March 02, 2017
Bringing Pakistan at par with the world in terms of technology and food, a restaurant in Multan now provides service to customers through a robot.
The robot, built and programmed by Syed Osama Aziz – a student of National University of Sciences and Technology (NUST) - took Rs. 400,000 and eight months to complete, during which it was trained to serve. It runs on a rechargeable battery for 12-13 hours in one go and has a lifespan of about 5-10 years.
Employed at a pizza eatery near SP Chowk in Multan, the robot takes care of cleanliness and hygiene, welcomes customers, notes their orders, and stops to say “excuse me” when it spots a hurdle.

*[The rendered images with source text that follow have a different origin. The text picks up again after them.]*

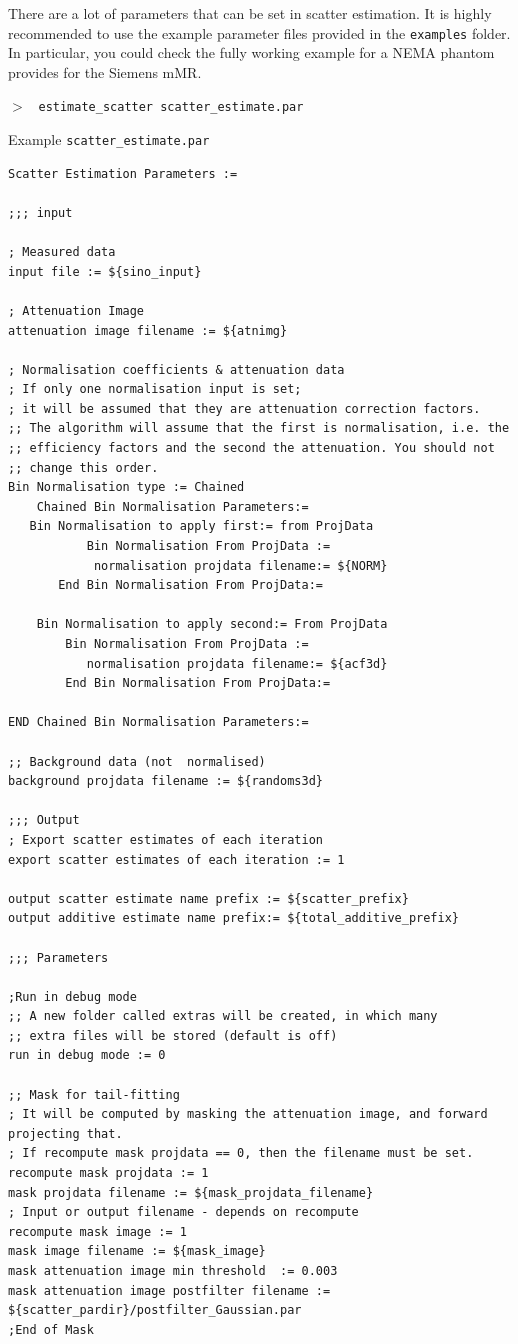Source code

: \documentclass{article}
\newcommand{\cmdline}[1]{\par \noindent $>$ \texttt{#1}\par}
\begin{document}
There are a lot of parameters that can be set in scatter estimation. It is highly recommended to use
the example parameter files provided in the \texttt{examples} folder. In particular, you could check
the fully working example for a NEMA phantom provides for the Siemens mMR.

\cmdline{%
estimate\_scatter scatter\_estimate.par}
Example \texttt{scatter\_estimate.par}
\begin{verbatim}
Scatter Estimation Parameters :=

;;; input

; Measured data
input file := ${sino_input}

; Attenuation Image
attenuation image filename := ${atnimg}

; Normalisation coefficients & attenuation data
; If only one normalisation input is set; 
; it will be assumed that they are attenuation correction factors. 
;; The algorithm will assume that the first is normalisation, i.e. the 
;; efficiency factors and the second the attenuation. You should not 
;; change this order. 
Bin Normalisation type := Chained
	Chained Bin Normalisation Parameters:=
   Bin Normalisation to apply first:= from ProjData
           Bin Normalisation From ProjData :=
            normalisation projdata filename:= ${NORM}
       End Bin Normalisation From ProjData:=

	Bin Normalisation to apply second:= From ProjData
		Bin Normalisation From ProjData :=
           normalisation projdata filename:= ${acf3d}
        End Bin Normalisation From ProjData:=
		
END Chained Bin Normalisation Parameters:=

;; Background data (not  normalised)
background projdata filename := ${randoms3d}

;;; Output
; Export scatter estimates of each iteration 
export scatter estimates of each iteration := 1

output scatter estimate name prefix := ${scatter_prefix}
output additive estimate name prefix:= ${total_additive_prefix}

;;; Parameters

;Run in debug mode
;; A new folder called extras will be created, in which many 
;; extra files will be stored (default is off)
run in debug mode := 0

;; Mask for tail-fitting
; It will be computed by masking the attenuation image, and forward projecting that.
; If recompute mask projdata == 0, then the filename must be set.
recompute mask projdata := 1
mask projdata filename := ${mask_projdata_filename}
; Input or output filename - depends on recompute  
recompute mask image := 1
mask image filename := ${mask_image}
mask attenuation image min threshold  := 0.003
mask attenuation image postfilter filename := ${scatter_pardir}/postfilter_Gaussian.par
;End of Mask


\end{verbatim}
\end{document}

Aziz, a graduate of NUST, is an electrical engineer by profession. He claims that this is the first time a robot has been made for this purpose in Pakistan.
(Image source: REUTERS/Sheng Li)
(Image source: Getty)
(Image source: REUTERS/Stringer)
Such robots have earlier been introduced in the US and China, the latter of which started replacing human staff “as early as 2006. […] They’re still cheaper than human wait staff — the approximate $1,200 up-front cost per robot is just a couple months' salary for an average server in China,” Business Insider reported.
In addition, Iran’s news website Financial Tribune reported late February that Amirkabir University of Technology’s Esmaeil Mehrabi and his team are set to launch “the first robotic complex in Iran housing a number of domestically-built intelligent waiter robots capable of interacting with humans.”